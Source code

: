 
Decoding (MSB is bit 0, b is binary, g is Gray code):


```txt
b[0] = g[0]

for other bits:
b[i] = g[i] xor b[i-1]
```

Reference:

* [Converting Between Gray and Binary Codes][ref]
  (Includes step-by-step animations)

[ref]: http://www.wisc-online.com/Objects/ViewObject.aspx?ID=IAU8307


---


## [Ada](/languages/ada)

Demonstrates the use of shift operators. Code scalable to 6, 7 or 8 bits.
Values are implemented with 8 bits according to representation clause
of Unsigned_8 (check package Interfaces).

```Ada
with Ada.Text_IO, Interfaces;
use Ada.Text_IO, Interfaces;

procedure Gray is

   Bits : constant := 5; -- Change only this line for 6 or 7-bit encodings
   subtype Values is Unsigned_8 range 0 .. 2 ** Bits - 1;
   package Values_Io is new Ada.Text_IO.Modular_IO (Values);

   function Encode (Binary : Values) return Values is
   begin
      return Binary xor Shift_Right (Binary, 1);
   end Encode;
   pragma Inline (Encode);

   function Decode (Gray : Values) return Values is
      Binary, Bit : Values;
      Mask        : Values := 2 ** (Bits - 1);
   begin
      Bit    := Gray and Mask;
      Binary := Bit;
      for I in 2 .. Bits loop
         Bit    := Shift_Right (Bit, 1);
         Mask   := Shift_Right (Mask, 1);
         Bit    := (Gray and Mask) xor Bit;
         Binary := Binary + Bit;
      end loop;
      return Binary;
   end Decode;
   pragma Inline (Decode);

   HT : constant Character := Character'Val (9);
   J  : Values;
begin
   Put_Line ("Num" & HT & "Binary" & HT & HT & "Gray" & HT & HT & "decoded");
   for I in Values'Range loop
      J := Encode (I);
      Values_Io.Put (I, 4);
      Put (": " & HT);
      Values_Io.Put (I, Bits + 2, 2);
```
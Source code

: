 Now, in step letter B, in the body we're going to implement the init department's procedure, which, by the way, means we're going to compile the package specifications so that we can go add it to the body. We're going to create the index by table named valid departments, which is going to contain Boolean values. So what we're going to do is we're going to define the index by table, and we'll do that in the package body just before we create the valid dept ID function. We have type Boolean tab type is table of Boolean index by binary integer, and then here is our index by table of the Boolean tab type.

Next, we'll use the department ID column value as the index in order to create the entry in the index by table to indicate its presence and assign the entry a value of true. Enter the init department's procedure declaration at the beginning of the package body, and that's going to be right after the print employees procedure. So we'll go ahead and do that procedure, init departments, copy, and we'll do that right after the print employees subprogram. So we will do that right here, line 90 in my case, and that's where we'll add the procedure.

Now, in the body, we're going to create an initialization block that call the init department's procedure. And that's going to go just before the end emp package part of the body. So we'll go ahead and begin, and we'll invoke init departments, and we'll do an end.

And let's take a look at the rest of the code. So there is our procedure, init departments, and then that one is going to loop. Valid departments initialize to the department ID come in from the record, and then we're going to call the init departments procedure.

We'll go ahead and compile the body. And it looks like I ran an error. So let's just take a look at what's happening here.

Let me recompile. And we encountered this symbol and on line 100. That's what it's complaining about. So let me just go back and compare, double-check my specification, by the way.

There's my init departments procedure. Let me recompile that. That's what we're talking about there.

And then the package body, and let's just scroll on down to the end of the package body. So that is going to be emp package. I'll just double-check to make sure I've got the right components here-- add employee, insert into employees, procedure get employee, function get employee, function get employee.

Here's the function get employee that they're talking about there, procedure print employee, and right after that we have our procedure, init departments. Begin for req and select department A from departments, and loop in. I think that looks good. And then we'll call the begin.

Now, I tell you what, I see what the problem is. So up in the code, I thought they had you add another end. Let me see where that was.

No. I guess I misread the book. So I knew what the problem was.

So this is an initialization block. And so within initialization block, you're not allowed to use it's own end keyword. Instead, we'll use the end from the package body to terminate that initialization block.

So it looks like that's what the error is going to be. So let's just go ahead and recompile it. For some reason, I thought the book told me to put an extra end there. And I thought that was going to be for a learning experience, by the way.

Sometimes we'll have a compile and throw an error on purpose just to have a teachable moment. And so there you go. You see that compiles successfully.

== == ==

* _What you will do_
The full listing above needs to be given again exactly.

* _Written answer_
Source code

: 
Decoding (MSB is bit 0, b is binary, g is Gray code):


```txt
b[0] = g[0]

for other bits:
b[i] = g[i] xor b[i-1]
```

Reference:

* [Converting Between Gray and Binary Codes][ref]
  (Includes step-by-step animations)

[ref]: http://www.wisc-online.com/Objects/ViewObject.aspx?ID=IAU8307


---


## [Ada](/languages/ada)

Demonstrates the use of shift operators. Code scalable to 6, 7 or 8 bits.
Values are implemented with 8 bits according to representation clause
of Unsigned_8 (check package Interfaces).

```Ada
with Ada.Text_IO, Interfaces;
use Ada.Text_IO, Interfaces;

procedure Gray is

   Bits : constant := 5; -- Change only this line for 6 or 7-bit encodings
   subtype Values is Unsigned_8 range 0 .. 2 ** Bits - 1;
   package Values_Io is new Ada.Text_IO.Modular_IO (Values);

   function Encode (Binary : Values) return Values is
   begin
      return Binary xor Shift_Right (Binary, 1);
   end Encode;
   pragma Inline (Encode);

   function Decode (Gray : Values) return Values is
      Binary, Bit : Values;
      Mask        : Values := 2 ** (Bits - 1);
   begin
      Bit    := Gray and Mask;
      Binary := Bit;
      for I in 2 .. Bits loop
         Bit    := Shift_Right (Bit, 1);
         Mask   := Shift_Right (Mask, 1);
         Bit    := (Gray and Mask) xor Bit;
         Binary := Binary + Bit;
      end loop;
      return Binary;
   end Decode;
   pragma Inline (Decode);

   HT : constant Character := Character'Val (9);
   J  : Values;
begin
   Put_Line ("Num" & HT & "Binary" & HT & HT & "Gray" & HT & HT & "decoded");
   for I in Values'Range loop
      J := Encode (I);
      Values_Io.Put (I, 4);
      Put (": " & HT);
      Values_Io.Put (I, Bits + 2, 2);
```
Source code

: Now, in step letter B, in the body we're going to implement the init department's procedure, which, by the way, means we're going to compile the package specifications so that we can go add it to the body. We're going to create the index by table named valid departments, which is going to contain Boolean values. So what we're going to do is we're going to define the index by table, and we'll do that in the package body just before we create the valid dept ID function. We have type Boolean tab type is table of Boolean index by binary integer, and then here is our index by table of the Boolean tab type.

Next, we'll use the department ID column value as the index in order to create the entry in the index by table to indicate its presence and assign the entry a value of true. Enter the init department's procedure declaration at the beginning of the package body, and that's going to be right after the print employees procedure. So we'll go ahead and do that procedure, init departments, copy, and we'll do that right after the print employees subprogram. So we will do that right here, line 90 in my case, and that's where we'll add the procedure.

Now, in the body, we're going to create an initialization block that call the init department's procedure. And that's going to go just before the end emp package part of the body. So we'll go ahead and begin, and we'll invoke init departments, and we'll do an end.

And let's take a look at the rest of the code. So there is our procedure, init departments, and then that one is going to loop. Valid departments initialize to the department ID come in from the record, and then we're going to call the init departments procedure.

We'll go ahead and compile the body. And it looks like I ran an error. So let's just take a look at what's happening here.

Let me recompile. And we encountered this symbol and on line 100. That's what it's complaining about. So let me just go back and compare, double-check my specification, by the way.

There's my init departments procedure. Let me recompile that. That's what we're talking about there.

And then the package body, and let's just scroll on down to the end of the package body. So that is going to be emp package. I'll just double-check to make sure I've got the right components here-- add employee, insert into employees, procedure get employee, function get employee, function get employee.

Here's the function get employee that they're talking about there, procedure print employee, and right after that we have our procedure, init departments. Begin for req and select department A from departments, and loop in. I think that looks good. And then we'll call the begin.

Now, I tell you what, I see what the problem is. So up in the code, I thought they had you add another end. Let me see where that was.

No. I guess I misread the book. So I knew what the problem was.

So this is an initialization block. And so within initialization block, you're not allowed to use it's own end keyword. Instead, we'll use the end from the package body to terminate that initialization block.

So it looks like that's what the error is going to be. So let's just go ahead and recompile it. For some reason, I thought the book told me to put an extra end there. And I thought that was going to be for a learning experience, by the way.

Sometimes we'll have a compile and throw an error on purpose just to have a teachable moment. And so there you go. You see that compiles successfully.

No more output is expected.